Trump can still draw cheering crowds and raise campaign cash. His favored candidates have won gubernatorial nominations in Maryland and Illinois and Senate nods in Ohio and Pennsylvania. In the latest New York Times/Siena poll, 49% of Republicans say they want him to run again. And 7 out of 10 GOPers consistently embrace Trump’s lie that the 2020 election was stolen.
But. MAGA Nation accounts for only about 35% of the electorate. They are not going to decide the next election. A marginal group, 10% to 15%, usually makes the difference. And there are small but definite signs that these swing voters are starting to drift away from Trump and that the hearings are accelerating their disillusionment.
If half of Republicans want him to run, that means half do not. A not-small group — 16% — of GOP voters say they’ll never vote for him. In New Hampshire and Michigan, Florida Gov. Ron DeSantis runs even with Trump in trial heats. The former president’s fundraising has slowed significantly, and “There is definitely Trump fatigue,” Republican strategist Mike DuHaime told Reuters.
“You can see the effect of the hearings in the percentage of Republicans who want him to run again,” Whit Ayres, a longtime Republican pollster, said in The Washington Post. “A great many Republicans are protective of him and defensive of their support for him but increasingly of the view that he carries way too much baggage to be the nominee in 2024.”
Republicans afflicted by “Trump fatigue” fall into three categories, and the first group shares Cheney’s belief that Trump’s behavior disqualifies him — morally as well as practically — from returning to power. Two publications owned by Rupert Murdoch, the media tycoon and longtime Trump supporter, have reflected this conclusion in recent editorials.
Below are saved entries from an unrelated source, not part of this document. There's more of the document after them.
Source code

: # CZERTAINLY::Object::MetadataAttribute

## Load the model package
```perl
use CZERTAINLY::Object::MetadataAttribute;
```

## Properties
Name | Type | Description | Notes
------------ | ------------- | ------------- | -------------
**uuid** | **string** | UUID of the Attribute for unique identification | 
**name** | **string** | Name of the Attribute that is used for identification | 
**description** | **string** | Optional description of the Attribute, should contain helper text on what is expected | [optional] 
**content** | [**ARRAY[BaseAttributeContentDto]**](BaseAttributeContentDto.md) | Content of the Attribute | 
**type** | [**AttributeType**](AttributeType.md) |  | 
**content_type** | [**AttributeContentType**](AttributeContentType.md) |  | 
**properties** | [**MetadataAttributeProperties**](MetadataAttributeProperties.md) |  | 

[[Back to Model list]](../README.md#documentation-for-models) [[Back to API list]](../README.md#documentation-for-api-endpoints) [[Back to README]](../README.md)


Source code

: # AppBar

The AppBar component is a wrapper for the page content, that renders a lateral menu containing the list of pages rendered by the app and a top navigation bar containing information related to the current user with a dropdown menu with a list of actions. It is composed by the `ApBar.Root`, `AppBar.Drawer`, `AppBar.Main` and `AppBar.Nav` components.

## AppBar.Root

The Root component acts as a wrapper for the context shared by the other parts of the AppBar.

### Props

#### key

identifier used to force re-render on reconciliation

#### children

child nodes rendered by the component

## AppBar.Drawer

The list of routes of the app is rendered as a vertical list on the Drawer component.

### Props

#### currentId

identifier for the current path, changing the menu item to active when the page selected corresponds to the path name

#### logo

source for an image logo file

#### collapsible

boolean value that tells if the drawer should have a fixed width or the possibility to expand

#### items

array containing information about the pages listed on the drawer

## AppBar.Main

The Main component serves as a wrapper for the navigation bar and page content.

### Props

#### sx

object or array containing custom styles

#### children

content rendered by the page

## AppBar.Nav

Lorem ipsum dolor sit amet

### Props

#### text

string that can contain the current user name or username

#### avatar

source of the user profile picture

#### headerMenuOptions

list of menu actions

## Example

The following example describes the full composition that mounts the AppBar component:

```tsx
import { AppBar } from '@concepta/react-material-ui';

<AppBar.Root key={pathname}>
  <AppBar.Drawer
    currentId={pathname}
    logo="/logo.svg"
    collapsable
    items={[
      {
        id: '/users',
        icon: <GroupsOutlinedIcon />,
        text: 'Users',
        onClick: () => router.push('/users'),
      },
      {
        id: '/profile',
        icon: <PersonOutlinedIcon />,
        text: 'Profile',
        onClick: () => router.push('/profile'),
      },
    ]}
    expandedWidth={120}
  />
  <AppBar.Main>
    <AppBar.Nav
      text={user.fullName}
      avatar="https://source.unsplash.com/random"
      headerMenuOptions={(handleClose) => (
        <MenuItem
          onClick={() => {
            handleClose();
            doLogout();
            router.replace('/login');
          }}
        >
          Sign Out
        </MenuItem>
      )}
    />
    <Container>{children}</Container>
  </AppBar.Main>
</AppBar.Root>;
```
“As a matter of principle, as a matter of character, Trump has proven himself unworthy to be this country’s chief executive again,” wrote The New York Post Editorial Board. Added The Wall Street Journal Editorial Board: “Character is revealed in a crisis, and (Vice President) Pence passed his Jan. 6 trial. Mr. Trump utterly failed his.”
The second group still shares Trump’s views on issues like immigration and the economy, but are tired of the chaos and craziness that constantly surround him. Alyssa Farah Griffin, a former White House communications director, senses this exhaustion among Republicans “who are on the margins and are not ultra MAGA.” The hearings, she told The Washington Post, have “weakened him in a massive way” because they remind “people of the drama and the four years of having to explain why they supported him.”
The third faction is thinking more politically than emotionally. They want to win in 2024, and they think, with good reason, that President Biden is vulnerable; they worry that Trump is the wrong horse to ride.
“He’s got a hardcore base, and there’s no doubt about that,” Dick Wadhams, a longtime party strategist, told Politico. “I voted for him twice, I loved his accomplishments. But I do think he’s compromised himself into a situation where it would be very difficult for him to win another election for president.”
The next election remains far in the future. Many questions remain to be answered: What else will the hearings reveal? What will the economy, and Ukraine, look like in the fall of 2024? Will Trump be indicted, either on federal charges or by state prosecutors in Georgia or New York? Will health be an issue for Biden, who will be almost 82 on Election Day, or for Trump, who will be 78?
But we do know this: The hearings are encouraging a growing number of Republicans to answer Liz Cheney’s question by saying, “No. I don’t trust Donald Trump.”